SpaceX president and chief operating officer Gwynne Shotwell told the World Satellite Business Week conference in Paris this week the company was aiming for 24 Starlink launches next year.
There might be additional Starlink missions this year but that depends on other customer missions, which will take priority.
“If some customers move out, I’ll have some Starlink launches, maybe up to four Starlink launches this year, but we won’t push a customer out for that, so we will wait and see what the end of the year looks like and see what we can fit in,” she said.
SpaceX has launched 10 rockets this year, eight Falcon 9s and two Falcon Heavies, and thinks it may be able to do seven to eight more missions this year, including Starlink.
The 60 Starlink satellites launched in one go in May were all aboard a Falcon 9. SpaceX plans to de-orbit five of those satellites, three which malfunctioned and two to test deliberate de-orbiting procedures.
The 60-satellite launch in May sparked outrage from astronomers around the world, concerned that growing constellation of small communications satellites is spoiling their view of the heavens.
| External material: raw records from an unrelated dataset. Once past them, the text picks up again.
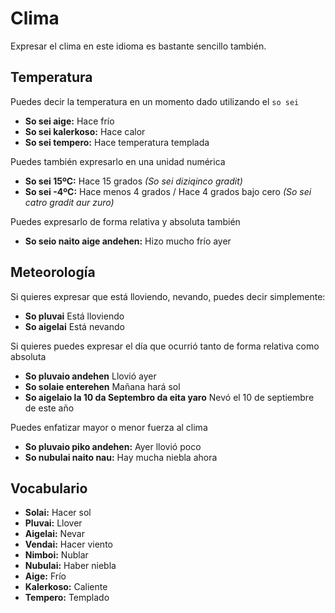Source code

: # Clima
Expresar el clima en este idioma es bastante sencillo también.

## Temperatura
Puedes decir la temperatura en un momento dado utilizando el `so sei`

- **So sei aige:** Hace frío
- **So sei kalerkoso:** Hace calor
- **So sei tempero:** Hace temperatura templada

Puedes también expresarlo en una unidad numérica

- **So sei 15ºC:** Hace 15 grados _(So sei diziqinco gradit)_ 
- **So sei -4ºC:** Hace menos 4 grados / Hace 4 grados bajo cero _(So sei catro gradit aur zuro)_

Puedes expresarlo de forma relativa y absoluta también

- **So seio naito aige andehen:** Hizo mucho frío ayer

## Meteorología
Si quieres expresar que está lloviendo, nevando, puedes decir simplemente:

- **So pluvai** Está lloviendo
- **So aigelai** Está nevando

Si quieres puedes expresar el día que ocurrió tanto de forma relativa como absoluta

- **So pluvaio andehen** Llovió ayer
- **So solaie enterehen** Mañana hará sol
- **So aigelaio la 10 da Septembro da eita yaro** Nevó el 10 de septiembre de este año

Puedes enfatizar mayor o menor fuerza al clima

- **So pluvaio piko andehen:** Ayer llovió poco
- **So nubulai naito nau:** Hay mucha niebla ahora

## Vocabulario

- **Solai:** Hacer sol
- **Pluvai:** Llover
- **Aigelai:** Nevar
- **Vendai:** Hacer viento
- **Nimboi:** Nublar
- **Nubulai:** Haber niebla
- **Aige:** Frío
- **Kalerkoso:** Caliente
- **Tempero:** Templado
Alas there’s not much they can do.
Australian astronomer Professor Alan Duffy, lead scientist of the Royal Institution of Australia, said existing satellites were a problem but astronomers had developed mitigation techniques.
He said a full constellation of Starlink satellites will likely mean the end of Earth-based microwave-radio telescopes able to scan the heavens for faint radio objects.
"The enormous benefits of global internet coverage will outweigh the cost to astronomers, but the loss of the radio sky is a cost to humanity as we lose our collective birthright to see the afterglow of the Big Bang or the glow of forming stars from Earth," he said at the time.
SpaceX chief executive Elon Musk has a vision of 12,000 satellites in the Starlink constellation, and he’s not the only one with big plans for new small satellite constellations to meet booming demands for space internet of things connectivity.
However, he may not need that many. In May he said Starlink would have have consistent partial coverage with 400 satellites and should be economically viable with 1,000 satellites.